I realise that I'll need to lodge a Work Authroization form which usually takes around 90 days to process, during which time I am unable to work. My questions are;

1) As I already have a SSN and fingerprint check, could this process be fast tracked in any way so that I don't have to take too much time off work?

2) Do I need to leave the country to obtain my visa? (I assume so).

3) Am I able to head home for two weeks while the Work Authorization form is processing?

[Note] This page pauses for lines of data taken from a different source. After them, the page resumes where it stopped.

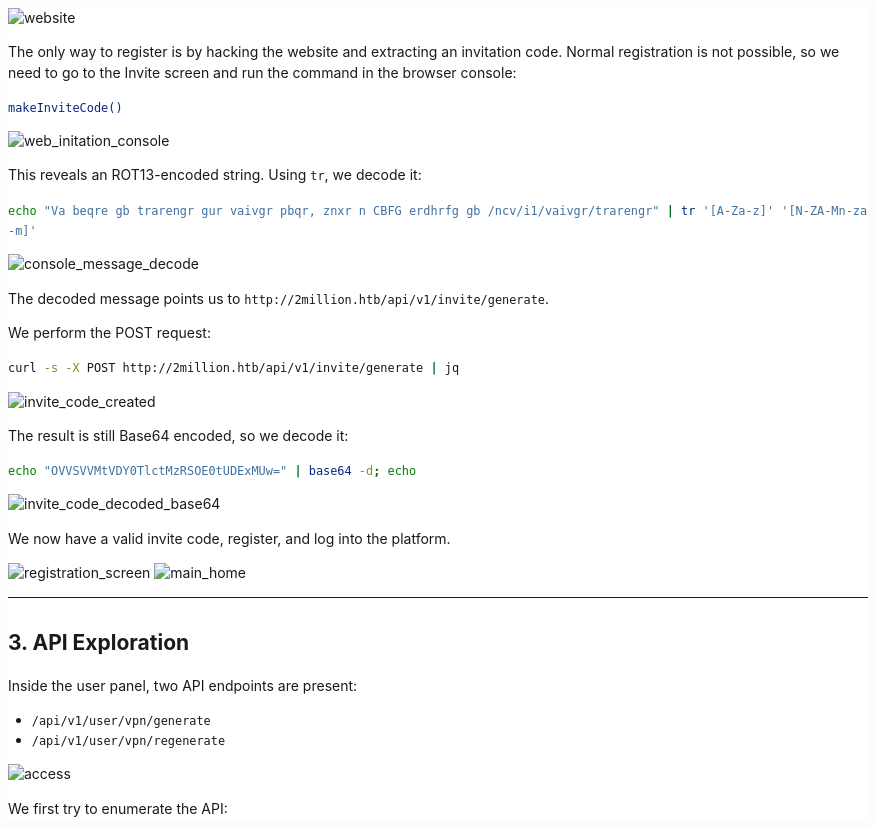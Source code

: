 ![website](GitHubv2/HackTheBox/EASY/TwoMillion/screenshots/website.png)

The only way to register is by hacking the website and extracting an invitation code. Normal registration is not possible, so we need to go to the Invite screen and run the command in the browser console:

```bash
makeInviteCode()
```

![web_initation_console](GitHubv2/HackTheBox/EASY/TwoMillion/screenshots/web_initation_console.png)

This reveals an ROT13-encoded string. Using `tr`, we decode it:

```bash
echo "Va beqre gb trarengr gur vaivgr pbqr, znxr n CBFG erdhrfg gb /ncv/i1/vaivgr/trarengr" | tr '[A-Za-z]' '[N-ZA-Mn-za-m]'
```

![console_message_decode](GitHubv2/HackTheBox/EASY/TwoMillion/screenshots/console_message_decode.png)

The decoded message points us to `http://2million.htb/api/v1/invite/generate`.  

We perform the POST request:

```bash
curl -s -X POST http://2million.htb/api/v1/invite/generate | jq
```

![invite_code_created](GitHubv2/HackTheBox/EASY/TwoMillion/screenshots/invite_code_created.png)

The result is still Base64 encoded, so we decode it:

```bash
echo "OVVSVVMtVDY0TlctMzRSOE0tUDExMUw=" | base64 -d; echo
```

![invite_code_decoded_base64](GitHubv2/HackTheBox/EASY/TwoMillion/screenshots/invite_code_decoded_base64.png)

We now have a valid invite code, register, and log into the platform.  

![registration_screen](GitHubv2/HackTheBox/EASY/TwoMillion/screenshots/registration_screen.png)
![main_home](GitHubv2/HackTheBox/EASY/TwoMillion/screenshots/main_home.png)

---
## 3. API Exploration

Inside the user panel, two API endpoints are present:

- `/api/v1/user/vpn/generate`  
- `/api/v1/user/vpn/regenerate`  

![access](GitHubv2/HackTheBox/EASY/TwoMillion/screenshots/access.png)

We first try to enumerate the API:
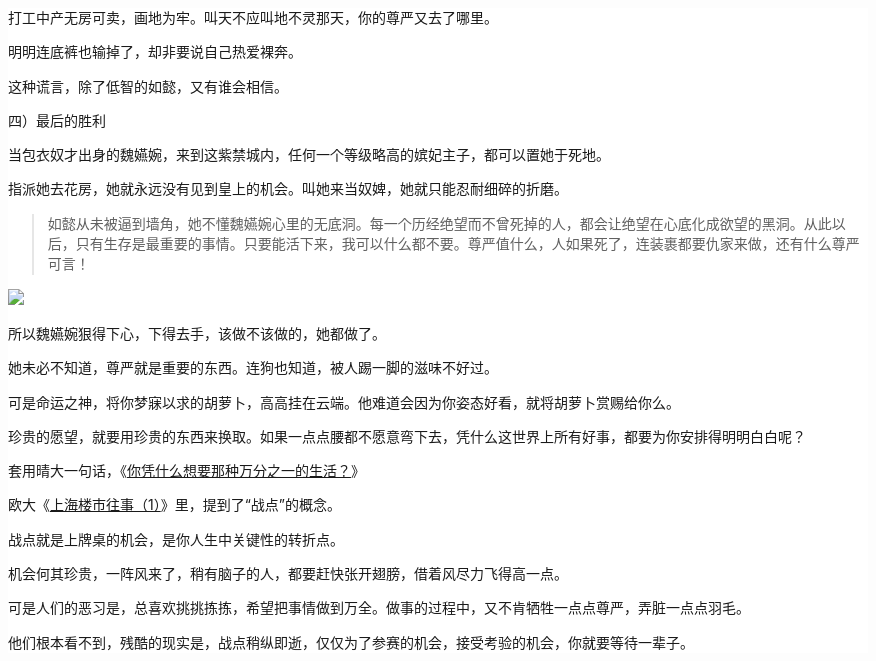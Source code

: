 打工中产无房可卖，画地为牢。叫天不应叫地不灵那天，你的尊严又去了哪里。



明明连底裤也输掉了，却非要说自己热爱裸奔。

这种谎言，除了低智的如懿，又有谁会相信。







四）最后的胜利



当包衣奴才出身的魏嬿婉，来到这紫禁城内，任何一个等级略高的嫔妃主子，都可以置她于死地。



指派她去花房，她就永远没有见到皇上的机会。叫她来当奴婢，她就只能忍耐细碎的折磨。





> 如懿从未被逼到墙角，她不懂魏嬿婉心里的无底洞。每一个历经绝望而不曾死掉的人，都会让绝望在心底化成欲望的黑洞。从此以后，只有生存是最重要的事情。只要能活下来，我可以什么都不要。尊严值什么，人如果死了，连装裹都要仇家来做，还有什么尊严可言！



<img class="" data-backh="300" data-backw="541" data-before-oversubscription-url="https://images-cdn.shimo.im/PmpeHeDt2Q08su9r/u_3296540884_894777021_fm_11_gp_0.jpg!thumbnail" data-oversubscription-url="http://mmbiz.qpic.cn/mmbiz_jpg/Ok4hZ0tV6r7FGsyHLr0Ll9HibkRNS491GhAOTia3JrhNvLuPGFIYWVW0DG8chj0gcMGeKPh0YJfDiaLFBdX4NTybw/0?wx_fmt=jpeg" data-ratio="0.5545286506469501" src="https://mmbiz.qpic.cn/mmbiz_jpg/Ok4hZ0tV6r7FGsyHLr0Ll9HibkRNS491GhAOTia3JrhNvLuPGFIYWVW0DG8chj0gcMGeKPh0YJfDiaLFBdX4NTybw/640?wx_fmt=jpeg" data-type="jpeg" data-w="541" style="width: 100%;height: auto;"/>

所以魏嬿婉狠得下心，下得去手，该做不该做的，她都做了。

她未必不知道，尊严就是重要的东西。连狗也知道，被人踢一脚的滋味不好过。



可是命运之神，将你梦寐以求的胡萝卜，高高挂在云端。他难道会因为你姿态好看，就将胡萝卜赏赐给你么。





珍贵的愿望，就要用珍贵的东西来换取。如果一点点腰都不愿意弯下去，凭什么这世界上所有好事，都要为你安排得明明白白呢？

套用晴大一句话，《[你凭什么想要那种万分之一的生活？](https://mp.weixin.qq.com/s?__biz=MzAxNDkzODg4MQ==&amp;mid=2247484669&amp;idx=1&amp;sn=05542e3f4fd7bda23d854e8891103132&amp;scene=21#wechat_redirect)》





欧大《[上海楼市往事（1）](http://mp.weixin.qq.com/s?__biz=MzAxNTMxMTc0MA==&amp;mid=2651015447&amp;idx=1&amp;sn=1d1554feead82424774b20f378d6b7e2&amp;chksm=80721f04b705961274f8c1f581c0552a1a0cc34e8bf2181eb4cc98d29260ec2c200431205dea&amp;scene=21#wechat_redirect)》里，提到了“战点”的概念。

战点就是上牌桌的机会，是你人生中关键性的转折点。

机会何其珍贵，一阵风来了，稍有脑子的人，都要赶快张开翅膀，借着风尽力飞得高一点。





可是人们的恶习是，总喜欢挑挑拣拣，希望把事情做到万全。做事的过程中，又不肯牺牲一点点尊严，弄脏一点点羽毛。



他们根本看不到，残酷的现实是，战点稍纵即逝，仅仅为了参赛的机会，接受考验的机会，你就要等待一辈子。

Thanks so much for taking the time to read my post. I really appreciate it.

Angus


----------



## twostep (Apr 3, 2008)

I have never heard of old biometrics being applied.
I would contact the US Embassy your future spouse received her E3 to verify which documents you need to provide and if you have to be in AUS or if AoS can be processed in the US.
Yes you can leave while EAD is being processed.


----------



## Angus Rickard (May 13, 2014)

twostep said:


> I have never heard of old biometrics being applied.
> I would contact the US Embassy your future spouse received her E3 to verify which documents you need to provide and if you have to be in AUS or if AoS can be processed in the US.
> Yes you can leave while EAD is being processed.


Thanks twostep.

I am about to email the embassy in Melbourne to see if they can give any advice. I've head that some people are able to get the Work Authorization processed in two weeks where as others have to wait 90 days. I've made an appointment with US Department of Immigration and Citizenship to for two weeks' time and will see if they can give me more detailed answers than those available online.

Does anyone else have experience in this area and wants to chime in?

Thanks again.


----------



## 2fargone (Jun 14, 2011)

This is off topic but you said this: I am here on a J-1 student visa that DOESN'T require me to return home after it expires (Aug 2014)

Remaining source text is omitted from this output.